Improving speed of runtime dispatch detector

MilesCranmer · May 24, 2024, 6:45pm

I’m working on this small package DispatchDoctor – GitHub - MilesCranmer/DispatchDoctor.jl which helps to address some of the issues discussed in this thread.

This package provides the @stable macro as a more ergonomic way to use Test.@inferred within a codebase:

using DispatchDoctor: @stable

@stable function f(x)
    if x > 0
        return x
    else
        return 1.0
    end
end

which will then throw an error for any type instability:

julia> f(2.0)
2.0

julia> f(1)
ERROR: return type Int64 does not match inferred return type Union{Float64, Int64}
Stacktrace:
 [1] error(s::String)
   @ Base ./error.jl:35
 [2] f(x::Int64)
   @ Main ~/PermaDocuments/DispatchDoctor.jl/src/DispatchDoctor.jl:18
 [3] top-level scope
   @ REPL[4]:1

I could see this being useful for maintaining type hygiene in a codebase – you see type instabilities early, rather than needing to fix things when code is already slow.

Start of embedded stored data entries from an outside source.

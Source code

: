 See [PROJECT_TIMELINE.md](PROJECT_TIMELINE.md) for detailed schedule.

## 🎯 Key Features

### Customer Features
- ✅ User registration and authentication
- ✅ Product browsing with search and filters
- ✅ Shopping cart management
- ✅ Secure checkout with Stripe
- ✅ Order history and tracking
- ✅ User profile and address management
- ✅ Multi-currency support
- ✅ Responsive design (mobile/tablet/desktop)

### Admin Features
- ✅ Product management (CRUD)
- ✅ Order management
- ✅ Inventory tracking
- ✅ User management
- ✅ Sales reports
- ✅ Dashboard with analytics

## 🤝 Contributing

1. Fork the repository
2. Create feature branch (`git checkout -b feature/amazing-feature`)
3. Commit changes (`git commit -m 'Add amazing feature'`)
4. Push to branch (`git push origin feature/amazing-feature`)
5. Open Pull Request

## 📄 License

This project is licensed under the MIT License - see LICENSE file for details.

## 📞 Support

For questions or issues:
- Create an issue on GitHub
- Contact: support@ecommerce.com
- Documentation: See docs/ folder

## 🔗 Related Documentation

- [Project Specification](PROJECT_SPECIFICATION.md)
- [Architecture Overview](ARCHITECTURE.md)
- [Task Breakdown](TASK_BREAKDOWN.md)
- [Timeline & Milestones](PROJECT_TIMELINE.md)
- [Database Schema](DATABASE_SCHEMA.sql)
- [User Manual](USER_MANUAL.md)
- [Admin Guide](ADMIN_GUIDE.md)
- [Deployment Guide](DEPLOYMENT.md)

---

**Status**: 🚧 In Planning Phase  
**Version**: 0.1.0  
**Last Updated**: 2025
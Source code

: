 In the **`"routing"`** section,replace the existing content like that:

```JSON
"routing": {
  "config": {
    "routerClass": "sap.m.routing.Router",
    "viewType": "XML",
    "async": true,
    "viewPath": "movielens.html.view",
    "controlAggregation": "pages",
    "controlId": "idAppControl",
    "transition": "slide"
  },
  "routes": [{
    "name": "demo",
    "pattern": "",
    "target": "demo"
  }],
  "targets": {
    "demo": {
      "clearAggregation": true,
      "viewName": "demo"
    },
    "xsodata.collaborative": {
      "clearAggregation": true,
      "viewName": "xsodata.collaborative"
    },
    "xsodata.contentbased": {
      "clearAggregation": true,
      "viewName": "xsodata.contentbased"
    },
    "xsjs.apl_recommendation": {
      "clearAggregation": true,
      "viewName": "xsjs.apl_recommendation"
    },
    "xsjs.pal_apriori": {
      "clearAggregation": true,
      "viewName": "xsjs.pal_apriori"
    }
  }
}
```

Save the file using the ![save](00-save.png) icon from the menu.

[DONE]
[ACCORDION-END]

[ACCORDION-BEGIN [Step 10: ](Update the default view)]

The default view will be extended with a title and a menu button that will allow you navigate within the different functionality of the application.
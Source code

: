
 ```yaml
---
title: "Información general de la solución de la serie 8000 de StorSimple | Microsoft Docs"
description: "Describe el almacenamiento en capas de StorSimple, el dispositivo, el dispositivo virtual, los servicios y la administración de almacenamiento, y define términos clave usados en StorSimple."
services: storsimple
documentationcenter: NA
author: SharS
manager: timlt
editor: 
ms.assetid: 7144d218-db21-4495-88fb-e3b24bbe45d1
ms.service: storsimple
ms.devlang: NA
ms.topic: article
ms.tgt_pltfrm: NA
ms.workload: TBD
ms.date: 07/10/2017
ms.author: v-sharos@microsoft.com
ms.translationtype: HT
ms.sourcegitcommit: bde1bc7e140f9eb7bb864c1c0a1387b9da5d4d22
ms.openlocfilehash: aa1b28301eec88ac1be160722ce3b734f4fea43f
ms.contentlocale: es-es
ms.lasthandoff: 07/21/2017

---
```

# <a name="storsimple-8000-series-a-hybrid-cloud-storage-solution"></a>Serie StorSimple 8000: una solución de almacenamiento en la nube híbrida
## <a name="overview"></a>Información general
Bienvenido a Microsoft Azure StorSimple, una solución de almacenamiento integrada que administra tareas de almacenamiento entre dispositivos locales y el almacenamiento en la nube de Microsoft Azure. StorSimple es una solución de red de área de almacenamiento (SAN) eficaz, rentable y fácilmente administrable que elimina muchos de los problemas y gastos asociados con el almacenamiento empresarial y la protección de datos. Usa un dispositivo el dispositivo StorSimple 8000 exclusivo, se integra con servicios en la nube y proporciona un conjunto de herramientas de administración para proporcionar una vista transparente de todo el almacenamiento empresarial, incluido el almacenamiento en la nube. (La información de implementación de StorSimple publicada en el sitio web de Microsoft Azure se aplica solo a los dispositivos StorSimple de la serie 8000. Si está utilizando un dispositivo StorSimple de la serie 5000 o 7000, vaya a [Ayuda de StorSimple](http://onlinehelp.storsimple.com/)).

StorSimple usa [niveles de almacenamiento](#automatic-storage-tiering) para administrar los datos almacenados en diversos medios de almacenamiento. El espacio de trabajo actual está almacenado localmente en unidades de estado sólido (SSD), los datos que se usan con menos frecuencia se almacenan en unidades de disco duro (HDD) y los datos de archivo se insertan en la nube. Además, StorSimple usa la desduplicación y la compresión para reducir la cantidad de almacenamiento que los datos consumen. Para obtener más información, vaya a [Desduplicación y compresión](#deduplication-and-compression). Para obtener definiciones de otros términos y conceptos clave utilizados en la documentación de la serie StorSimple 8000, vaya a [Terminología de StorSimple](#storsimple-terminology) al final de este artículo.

The @stable macro is pretty simple (using MacroTools)


function _stable(fex::Expr)
    fdef = splitdef(fex)
    closure_func = gensym("closure_func")
    fdef[:body] = quote
        let $(closure_func)() = $(fdef[:body])
            $(Test).@inferred $(closure_func)()
        end
    end

    return combinedef(fdef)
end

However, this @inferred call is quite slow – a massive 400ns per call.

Is there anything I can do to only trigger the Test.@inferred on the first call with the given set of input types? (Is my only option to use @generated?)

Here’s a benchmark:

julia> using DispatchDoctor: @stable

julia> @stable f(x) = x > 0 ? x : 0.0;

julia> @btime f(1.0);
  567.568 ns (12 allocations: 752 bytes)

julia> g(x) = x > 0 ? x : 0.0;

julia> @btime g(1.0);
  0.875 ns (0 allocations: 0 bytes)

Any tricks I should try?

Ideally I would like to have the Test.@inferred completely compiled away by the second run… Not sure if that’s possible or not.

nsajko · May 24, 2024, 7:12pm

I’d wager the stated problem is solvable, even without metaprogramming, however I don’t like the idea, as it would incur a heavy penalty on the first call, and it seems like it’d make using a debugger less nice.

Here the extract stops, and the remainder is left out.